Deformation characteristics of compound droplets with different morphologies during transport in a microchannel

Abstract

A numerical investigation of the deformation of compound microdroplets transported inside a circular microchannel is described in this article. Two droplet morphologies are considered (shell-core and Janus), which correspond to nonequilibrium and equilibrium states, respectively, based on the balancing of the three interfacial tensions at the triple line. Numerical simulations coupled with a three-phase volume-of-fluid method are performed on axisymmetric models to consider both the absence and presence of a triple line. In addition to adaptive mesh refinement on the interfaces, topology-oriented refinement is used to resolve thin films between the shell and core droplets. After experimental validation, the effects of flow rates, physical properties, and confinement conditions are considered. In the reference frame of the droplets, there are five inner vortexes inside the shell-core droplet, while only three are present inside the Janus droplet, the same as single-phase droplets.
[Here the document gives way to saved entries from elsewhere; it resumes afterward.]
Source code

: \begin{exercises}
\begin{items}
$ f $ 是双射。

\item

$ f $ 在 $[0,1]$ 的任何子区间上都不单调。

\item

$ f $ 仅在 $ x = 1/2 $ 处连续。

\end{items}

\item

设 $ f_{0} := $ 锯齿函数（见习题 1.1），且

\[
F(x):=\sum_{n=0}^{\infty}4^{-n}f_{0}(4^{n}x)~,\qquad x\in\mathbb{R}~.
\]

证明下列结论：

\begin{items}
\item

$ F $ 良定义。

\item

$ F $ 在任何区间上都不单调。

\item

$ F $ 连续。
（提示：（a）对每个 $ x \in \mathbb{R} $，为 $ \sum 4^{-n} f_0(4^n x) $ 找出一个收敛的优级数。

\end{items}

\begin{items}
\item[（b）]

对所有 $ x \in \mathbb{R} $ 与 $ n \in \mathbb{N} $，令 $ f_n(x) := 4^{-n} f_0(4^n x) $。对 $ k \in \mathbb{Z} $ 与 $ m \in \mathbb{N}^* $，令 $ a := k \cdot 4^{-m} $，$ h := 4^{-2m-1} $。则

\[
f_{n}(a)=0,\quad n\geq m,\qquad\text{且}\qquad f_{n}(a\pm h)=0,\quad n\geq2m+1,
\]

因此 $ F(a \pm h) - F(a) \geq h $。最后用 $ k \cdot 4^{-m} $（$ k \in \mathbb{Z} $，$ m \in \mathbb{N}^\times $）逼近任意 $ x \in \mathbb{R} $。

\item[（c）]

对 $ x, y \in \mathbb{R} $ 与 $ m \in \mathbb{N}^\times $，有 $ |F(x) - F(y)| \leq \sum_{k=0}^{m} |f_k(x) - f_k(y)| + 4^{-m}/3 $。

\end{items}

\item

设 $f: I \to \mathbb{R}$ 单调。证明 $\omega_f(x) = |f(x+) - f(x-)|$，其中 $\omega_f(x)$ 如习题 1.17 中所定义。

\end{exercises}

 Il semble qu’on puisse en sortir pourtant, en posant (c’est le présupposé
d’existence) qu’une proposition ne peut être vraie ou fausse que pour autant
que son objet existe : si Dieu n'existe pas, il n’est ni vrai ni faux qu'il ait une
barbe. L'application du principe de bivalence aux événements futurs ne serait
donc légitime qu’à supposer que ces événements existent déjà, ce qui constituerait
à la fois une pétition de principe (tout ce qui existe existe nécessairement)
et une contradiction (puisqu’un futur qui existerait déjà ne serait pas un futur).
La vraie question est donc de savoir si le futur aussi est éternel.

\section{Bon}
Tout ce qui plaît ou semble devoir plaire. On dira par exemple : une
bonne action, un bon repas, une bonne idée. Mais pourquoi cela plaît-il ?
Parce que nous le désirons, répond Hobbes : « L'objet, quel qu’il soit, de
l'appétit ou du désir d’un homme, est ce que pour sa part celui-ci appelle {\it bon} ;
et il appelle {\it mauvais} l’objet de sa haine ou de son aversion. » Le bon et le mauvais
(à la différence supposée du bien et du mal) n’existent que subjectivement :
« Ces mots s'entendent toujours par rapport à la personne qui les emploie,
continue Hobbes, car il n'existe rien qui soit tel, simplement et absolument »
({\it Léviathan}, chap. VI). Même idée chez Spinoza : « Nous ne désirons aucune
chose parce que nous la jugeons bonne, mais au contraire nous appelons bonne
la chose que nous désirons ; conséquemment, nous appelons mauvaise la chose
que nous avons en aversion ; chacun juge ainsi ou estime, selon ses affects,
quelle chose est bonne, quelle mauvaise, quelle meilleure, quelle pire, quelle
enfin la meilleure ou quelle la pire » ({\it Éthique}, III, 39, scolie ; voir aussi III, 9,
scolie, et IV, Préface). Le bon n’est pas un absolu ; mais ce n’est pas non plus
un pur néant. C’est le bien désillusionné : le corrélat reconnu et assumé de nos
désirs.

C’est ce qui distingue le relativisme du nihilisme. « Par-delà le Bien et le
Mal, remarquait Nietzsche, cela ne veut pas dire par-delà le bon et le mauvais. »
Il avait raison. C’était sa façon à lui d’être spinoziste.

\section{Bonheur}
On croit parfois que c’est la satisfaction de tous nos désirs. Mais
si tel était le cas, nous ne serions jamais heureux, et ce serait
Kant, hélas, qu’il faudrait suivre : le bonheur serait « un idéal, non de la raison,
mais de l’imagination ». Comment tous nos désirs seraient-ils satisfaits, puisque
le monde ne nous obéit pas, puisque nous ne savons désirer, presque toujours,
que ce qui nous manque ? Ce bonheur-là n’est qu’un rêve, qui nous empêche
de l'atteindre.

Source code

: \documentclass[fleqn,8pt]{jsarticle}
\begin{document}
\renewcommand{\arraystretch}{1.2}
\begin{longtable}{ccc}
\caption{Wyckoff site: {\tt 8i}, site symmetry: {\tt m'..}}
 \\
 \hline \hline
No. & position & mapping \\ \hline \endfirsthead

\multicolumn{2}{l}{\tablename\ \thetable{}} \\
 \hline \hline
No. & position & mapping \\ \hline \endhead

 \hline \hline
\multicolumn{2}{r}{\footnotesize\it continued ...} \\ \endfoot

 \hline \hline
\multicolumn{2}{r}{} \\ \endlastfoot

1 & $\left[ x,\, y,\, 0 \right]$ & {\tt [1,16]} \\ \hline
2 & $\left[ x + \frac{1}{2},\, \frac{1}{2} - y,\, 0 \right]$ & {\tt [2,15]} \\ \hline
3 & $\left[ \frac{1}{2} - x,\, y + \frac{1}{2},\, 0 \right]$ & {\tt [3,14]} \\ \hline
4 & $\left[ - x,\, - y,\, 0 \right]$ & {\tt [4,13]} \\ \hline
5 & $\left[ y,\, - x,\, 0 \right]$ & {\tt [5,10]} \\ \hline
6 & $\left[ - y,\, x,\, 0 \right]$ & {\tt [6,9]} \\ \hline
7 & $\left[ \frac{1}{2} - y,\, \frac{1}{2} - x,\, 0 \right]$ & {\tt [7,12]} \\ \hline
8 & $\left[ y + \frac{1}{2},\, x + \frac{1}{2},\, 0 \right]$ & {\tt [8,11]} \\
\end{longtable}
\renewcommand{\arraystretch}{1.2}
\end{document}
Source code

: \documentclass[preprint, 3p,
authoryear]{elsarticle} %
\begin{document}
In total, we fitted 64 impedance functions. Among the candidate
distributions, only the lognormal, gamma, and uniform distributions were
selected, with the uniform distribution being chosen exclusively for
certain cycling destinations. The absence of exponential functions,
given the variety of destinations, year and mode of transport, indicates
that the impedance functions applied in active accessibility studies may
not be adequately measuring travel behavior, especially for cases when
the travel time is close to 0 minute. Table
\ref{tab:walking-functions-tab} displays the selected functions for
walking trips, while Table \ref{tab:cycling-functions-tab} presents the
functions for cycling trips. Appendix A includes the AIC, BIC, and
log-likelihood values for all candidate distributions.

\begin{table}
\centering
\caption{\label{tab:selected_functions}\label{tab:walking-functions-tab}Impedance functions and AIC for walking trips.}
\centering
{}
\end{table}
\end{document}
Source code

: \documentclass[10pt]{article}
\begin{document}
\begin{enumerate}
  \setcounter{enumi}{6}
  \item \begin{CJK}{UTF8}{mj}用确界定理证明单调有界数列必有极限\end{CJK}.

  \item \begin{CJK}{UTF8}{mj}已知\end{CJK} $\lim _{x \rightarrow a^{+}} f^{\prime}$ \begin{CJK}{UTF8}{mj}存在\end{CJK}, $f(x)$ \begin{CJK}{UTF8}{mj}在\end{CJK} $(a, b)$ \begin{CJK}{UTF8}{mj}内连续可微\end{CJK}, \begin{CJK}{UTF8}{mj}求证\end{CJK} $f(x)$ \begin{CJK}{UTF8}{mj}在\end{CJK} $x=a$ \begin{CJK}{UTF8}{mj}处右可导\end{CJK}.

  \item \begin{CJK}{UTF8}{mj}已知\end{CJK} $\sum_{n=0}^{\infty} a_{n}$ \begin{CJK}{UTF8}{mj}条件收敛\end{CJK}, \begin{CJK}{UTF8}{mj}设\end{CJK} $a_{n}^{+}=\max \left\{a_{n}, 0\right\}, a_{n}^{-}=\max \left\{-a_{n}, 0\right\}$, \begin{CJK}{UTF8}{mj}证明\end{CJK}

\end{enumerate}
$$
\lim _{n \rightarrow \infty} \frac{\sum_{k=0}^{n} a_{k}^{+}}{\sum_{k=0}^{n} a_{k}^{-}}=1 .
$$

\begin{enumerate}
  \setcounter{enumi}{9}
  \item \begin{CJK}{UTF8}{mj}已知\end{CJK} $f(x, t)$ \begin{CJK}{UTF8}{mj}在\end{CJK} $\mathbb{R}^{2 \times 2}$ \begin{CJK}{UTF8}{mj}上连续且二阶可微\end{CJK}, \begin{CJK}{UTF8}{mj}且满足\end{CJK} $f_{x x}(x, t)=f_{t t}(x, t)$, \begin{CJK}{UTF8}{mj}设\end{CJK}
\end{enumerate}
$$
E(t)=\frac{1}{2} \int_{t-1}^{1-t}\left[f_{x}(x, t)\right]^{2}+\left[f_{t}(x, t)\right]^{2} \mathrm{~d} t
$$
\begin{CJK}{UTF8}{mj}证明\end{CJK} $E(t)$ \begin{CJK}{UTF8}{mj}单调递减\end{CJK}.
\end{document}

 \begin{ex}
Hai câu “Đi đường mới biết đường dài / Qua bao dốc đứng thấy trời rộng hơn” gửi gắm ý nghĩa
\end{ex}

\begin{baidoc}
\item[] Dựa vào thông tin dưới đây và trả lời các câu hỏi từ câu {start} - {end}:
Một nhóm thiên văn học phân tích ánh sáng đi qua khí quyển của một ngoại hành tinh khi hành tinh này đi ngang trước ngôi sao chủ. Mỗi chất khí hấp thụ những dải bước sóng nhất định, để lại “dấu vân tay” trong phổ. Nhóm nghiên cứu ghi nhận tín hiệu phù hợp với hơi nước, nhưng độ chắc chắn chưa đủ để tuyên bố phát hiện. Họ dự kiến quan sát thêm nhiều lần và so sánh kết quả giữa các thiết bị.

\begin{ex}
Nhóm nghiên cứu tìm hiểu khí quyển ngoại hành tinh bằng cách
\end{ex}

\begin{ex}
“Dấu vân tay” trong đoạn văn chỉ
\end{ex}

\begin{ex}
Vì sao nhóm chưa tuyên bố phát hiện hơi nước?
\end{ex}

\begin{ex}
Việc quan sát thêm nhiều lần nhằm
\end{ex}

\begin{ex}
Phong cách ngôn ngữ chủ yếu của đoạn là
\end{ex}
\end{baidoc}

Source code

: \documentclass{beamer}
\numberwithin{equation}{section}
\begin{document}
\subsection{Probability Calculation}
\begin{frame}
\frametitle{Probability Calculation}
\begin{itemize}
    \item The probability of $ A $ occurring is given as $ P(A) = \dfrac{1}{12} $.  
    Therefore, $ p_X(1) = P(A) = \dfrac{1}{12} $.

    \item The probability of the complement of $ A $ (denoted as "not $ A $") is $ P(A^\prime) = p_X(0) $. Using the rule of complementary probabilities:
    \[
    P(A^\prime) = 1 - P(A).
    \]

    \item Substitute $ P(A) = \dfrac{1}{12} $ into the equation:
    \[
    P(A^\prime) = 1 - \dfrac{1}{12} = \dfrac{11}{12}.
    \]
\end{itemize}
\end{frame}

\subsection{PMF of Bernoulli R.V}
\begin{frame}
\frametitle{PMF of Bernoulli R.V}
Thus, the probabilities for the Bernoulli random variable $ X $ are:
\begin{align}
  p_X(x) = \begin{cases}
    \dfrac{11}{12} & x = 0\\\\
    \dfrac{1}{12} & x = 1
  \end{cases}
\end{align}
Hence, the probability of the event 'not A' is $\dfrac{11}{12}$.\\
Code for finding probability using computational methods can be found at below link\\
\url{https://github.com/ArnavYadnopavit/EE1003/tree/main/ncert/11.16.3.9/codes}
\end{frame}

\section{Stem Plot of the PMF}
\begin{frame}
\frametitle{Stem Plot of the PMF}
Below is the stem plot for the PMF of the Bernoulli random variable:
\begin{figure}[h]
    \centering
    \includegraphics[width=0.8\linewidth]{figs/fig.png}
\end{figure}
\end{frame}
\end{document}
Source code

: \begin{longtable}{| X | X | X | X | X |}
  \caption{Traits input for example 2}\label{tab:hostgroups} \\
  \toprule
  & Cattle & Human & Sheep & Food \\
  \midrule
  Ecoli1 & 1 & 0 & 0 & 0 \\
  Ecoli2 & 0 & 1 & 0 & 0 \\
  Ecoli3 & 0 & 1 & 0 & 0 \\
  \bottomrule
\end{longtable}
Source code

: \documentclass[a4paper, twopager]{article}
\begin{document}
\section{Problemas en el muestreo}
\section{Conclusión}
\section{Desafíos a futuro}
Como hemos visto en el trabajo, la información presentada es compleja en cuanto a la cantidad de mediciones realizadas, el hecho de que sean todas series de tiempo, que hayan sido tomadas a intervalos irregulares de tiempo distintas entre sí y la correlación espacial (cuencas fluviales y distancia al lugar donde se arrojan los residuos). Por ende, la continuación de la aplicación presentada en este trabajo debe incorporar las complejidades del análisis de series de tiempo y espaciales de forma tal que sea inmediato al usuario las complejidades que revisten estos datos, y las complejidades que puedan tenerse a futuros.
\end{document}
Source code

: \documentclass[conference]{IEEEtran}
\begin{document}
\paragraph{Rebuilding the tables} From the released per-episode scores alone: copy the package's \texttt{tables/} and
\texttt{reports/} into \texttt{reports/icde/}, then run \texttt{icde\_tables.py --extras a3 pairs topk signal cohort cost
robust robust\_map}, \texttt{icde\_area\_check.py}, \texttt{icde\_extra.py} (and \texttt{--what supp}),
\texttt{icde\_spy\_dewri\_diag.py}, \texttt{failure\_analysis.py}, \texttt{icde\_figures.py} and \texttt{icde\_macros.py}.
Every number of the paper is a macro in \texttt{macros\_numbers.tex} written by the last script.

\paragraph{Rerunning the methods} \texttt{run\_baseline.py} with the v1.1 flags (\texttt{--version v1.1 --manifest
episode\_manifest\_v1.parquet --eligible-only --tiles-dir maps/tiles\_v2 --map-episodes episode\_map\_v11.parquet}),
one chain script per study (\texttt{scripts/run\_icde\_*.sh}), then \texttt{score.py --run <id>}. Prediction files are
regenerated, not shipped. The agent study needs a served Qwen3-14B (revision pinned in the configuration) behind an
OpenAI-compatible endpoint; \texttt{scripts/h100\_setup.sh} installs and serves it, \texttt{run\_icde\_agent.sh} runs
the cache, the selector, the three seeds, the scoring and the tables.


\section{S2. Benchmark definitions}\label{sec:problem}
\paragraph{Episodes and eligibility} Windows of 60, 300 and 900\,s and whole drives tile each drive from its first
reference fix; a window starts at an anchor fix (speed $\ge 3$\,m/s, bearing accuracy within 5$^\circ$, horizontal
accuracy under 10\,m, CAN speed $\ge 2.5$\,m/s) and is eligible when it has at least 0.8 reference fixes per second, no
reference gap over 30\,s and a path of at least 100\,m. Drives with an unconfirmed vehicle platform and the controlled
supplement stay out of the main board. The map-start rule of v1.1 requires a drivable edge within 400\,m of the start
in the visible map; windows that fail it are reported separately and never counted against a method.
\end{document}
For shell-core droplets, the aspect ratio of the shell droplet decreases with the capillary number of the continuous phase and droplet sizes, while sudden jumps are identified when the thin film forms between the shell and core interfaces. Conversely, the aspect ratio of the core droplet increases and then decreases when the shape of the core droplets is influenced by the flow and space confinements. With Janus droplets, the aspect ratio decreases with the capillary number. The axial length of the front portion decreases with the capillary number and then reaches a plateau with small variations, while that of the rear portion increases nearly linearly.